The Mudcat Café TM
Thread #129573   Message #3678547
Posted By: GUEST,Julia L
19-Nov-14 - 11:04 PM
Thread Name: Concerning Franklin and His Gallant Crew - 1845
Subject: RE: Concerning Franklin and His Gallant Crew - 1845
It seems there are two basic manifestations of this ballad. The one we generally hear seems to originate in a broadside that may have been penned and circulated by Lady Franklin herself. These are the "Sailor's Dream" type.

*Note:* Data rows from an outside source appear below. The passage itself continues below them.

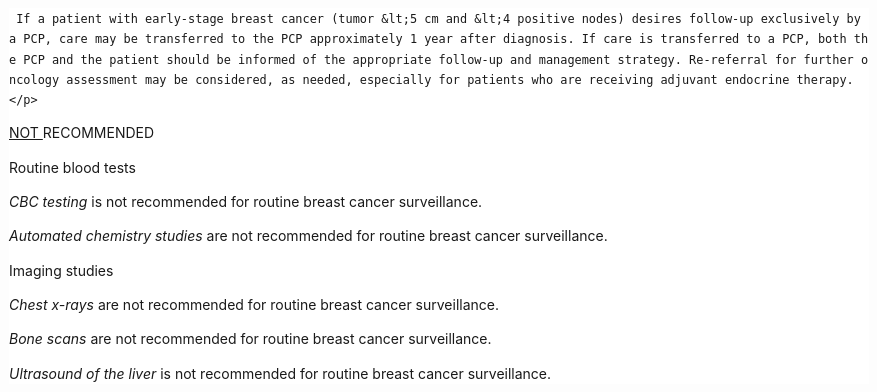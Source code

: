      If a patient with early-stage breast cancer (tumor &lt;5 cm and &lt;4 positive nodes) desires follow-up exclusively by a PCP, care may be transferred to the PCP approximately 1 year after diagnosis. If care is transferred to a PCP, both the PCP and the patient should be informed of the appropriate follow-up and management strategy. Re-referral for further oncology assessment may be considered, as needed, especially for patients who are receiving adjuvant endocrine therapy.
    </p>
   </td>
  </tr>
  <tr>
   <th colspan="2" valign="top">
    <span style="text-decoration: underline;">
     NOT
    </span>
    RECOMMENDED
   </th>
  </tr>
  <tr>
   <td valign="top">
    <p>
     Routine blood tests
    </p>
   </td>
   <td valign="top">
    <p>
     <em>
      CBC testing
     </em>
     is not recommended for routine breast cancer surveillance.
    </p>
    <p>
     <em>
      Automated chemistry studies
     </em>
     are not recommended for routine breast cancer surveillance.
    </p>
   </td>
  </tr>
  <tr>
   <td valign="top">
    <p>
     Imaging studies
    </p>
   </td>
   <td valign="top">
    <p>
     <em>
      Chest x-rays
     </em>
     are not recommended for routine breast cancer surveillance.
    </p>
    <p>
     <em>
      Bone scans
     </em>
     are not recommended for routine breast cancer surveillance.
    </p>
    <p>
     <em>
      Ultrasound of the liver
     </em>
     is not recommended for routine breast cancer surveillance.
    </p>
    <p>
     <em>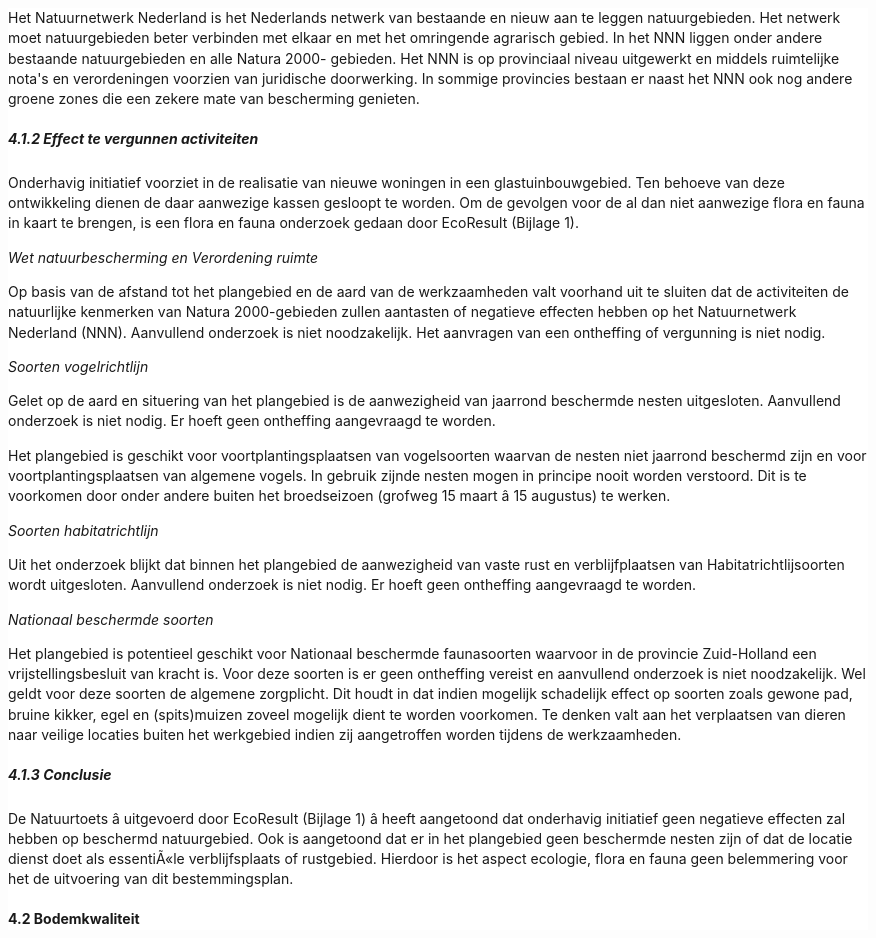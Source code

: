 Het Natuurnetwerk Nederland is het Nederlands netwerk van bestaande en nieuw aan te leggen natuurgebieden. Het netwerk moet natuurgebieden beter verbinden met elkaar en met het omringende agrarisch gebied. In het NNN liggen onder andere bestaande natuurgebieden en alle Natura 2000\- gebieden. Het NNN is op provinciaal niveau uitgewerkt en middels ruimtelijke nota's en verordeningen voorzien van juridische doorwerking. In sommige provincies bestaan er naast het NNN ook nog andere groene zones die een zekere mate van bescherming genieten.

##### 4\.1\.2 Effect te vergunnen activiteiten

Onderhavig initiatief voorziet in de realisatie van nieuwe woningen in een glastuinbouwgebied. Ten behoeve van deze ontwikkeling dienen de daar aanwezige kassen gesloopt te worden. Om de gevolgen voor de al dan niet aanwezige flora en fauna in kaart te brengen, is een flora en fauna onderzoek gedaan door EcoResult (Bijlage 1).

*Wet natuurbescherming en Verordening ruimte*

Op basis van de afstand tot het plangebied en de aard van de werkzaamheden valt voorhand uit te sluiten dat de activiteiten de natuurlijke kenmerken van Natura 2000\-gebieden zullen aantasten of negatieve effecten hebben op het Natuurnetwerk Nederland (NNN). Aanvullend onderzoek is niet noodzakelijk. Het aanvragen van een ontheffing of vergunning is niet nodig.

*Soorten vogelrichtlijn*

Gelet op de aard en situering van het plangebied is de aanwezigheid van jaarrond beschermde nesten uitgesloten. Aanvullend onderzoek is niet nodig. Er hoeft geen ontheffing aangevraagd te worden.

Het plangebied is geschikt voor voortplantingsplaatsen van vogelsoorten waarvan de nesten niet jaarrond beschermd zijn en voor voortplantingsplaatsen van algemene vogels. In gebruik zijnde nesten mogen in principe nooit worden verstoord. Dit is te voorkomen door onder andere buiten het broedseizoen (grofweg 15 maart â 15 augustus) te werken.

*Soorten habitatrichtlijn*

Uit het onderzoek blijkt dat binnen het plangebied de aanwezigheid van vaste rust en verblijfplaatsen van Habitatrichtlijsoorten wordt uitgesloten. Aanvullend onderzoek is niet nodig. Er hoeft geen ontheffing aangevraagd te worden.

*Nationaal beschermde soorten*

Het plangebied is potentieel geschikt voor Nationaal beschermde faunasoorten waarvoor in de provincie Zuid\-Holland een vrijstellingsbesluit van kracht is. Voor deze soorten is er geen ontheffing vereist en aanvullend onderzoek is niet noodzakelijk. Wel geldt voor deze soorten de algemene zorgplicht. Dit houdt in dat indien mogelijk schadelijk effect op soorten zoals gewone pad, bruine kikker, egel en (spits)muizen zoveel mogelijk dient te worden voorkomen. Te denken valt aan het verplaatsen van dieren naar veilige locaties buiten het werkgebied indien zij aangetroffen worden tijdens de werkzaamheden.

##### 4\.1\.3 Conclusie

De Natuurtoets â uitgevoerd door EcoResult (Bijlage 1) â heeft aangetoond dat onderhavig initiatief geen negatieve effecten zal hebben op beschermd natuurgebied. Ook is aangetoond dat er in het plangebied geen beschermde nesten zijn of dat de locatie dienst doet als essentiÃ«le verblijfsplaats of rustgebied. Hierdoor is het aspect ecologie, flora en fauna geen belemmering voor het de uitvoering van dit bestemmingsplan.

#### 4\.2 Bodemkwaliteit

There is one in a different meter that describes the voyage in detail, including encounters with the doubtful esquimaux and lines like

"What hope can scale this icy wall,
High over the main flag staff?
Above the ridges wolf and bear
Look down with patient, settled stare
Look down on us and laugh"

"A Ballad of Sir John Franklin," fromĀ  Sartain's Magazine, May 1850
by George Boker
http://www.ric.edu/faculty/rpotter/sartain.html

Another source of odes was a poetry competition sponsored by the British Association which yielded a variety of epics.
en.citizendium.org/wiki/John_Franklin

Among the entries was this by Algernon Swinburne.Though it did not win, it is generally thought to be the best of the lot by today's standards
http://www.ric.edu/faculty/rpotter/swin.html

Another is "The Life The Character and The Death of Sir John Franklin" by Edward Owen. Typically Victorian, these, needless to say, have never become songs that I know of.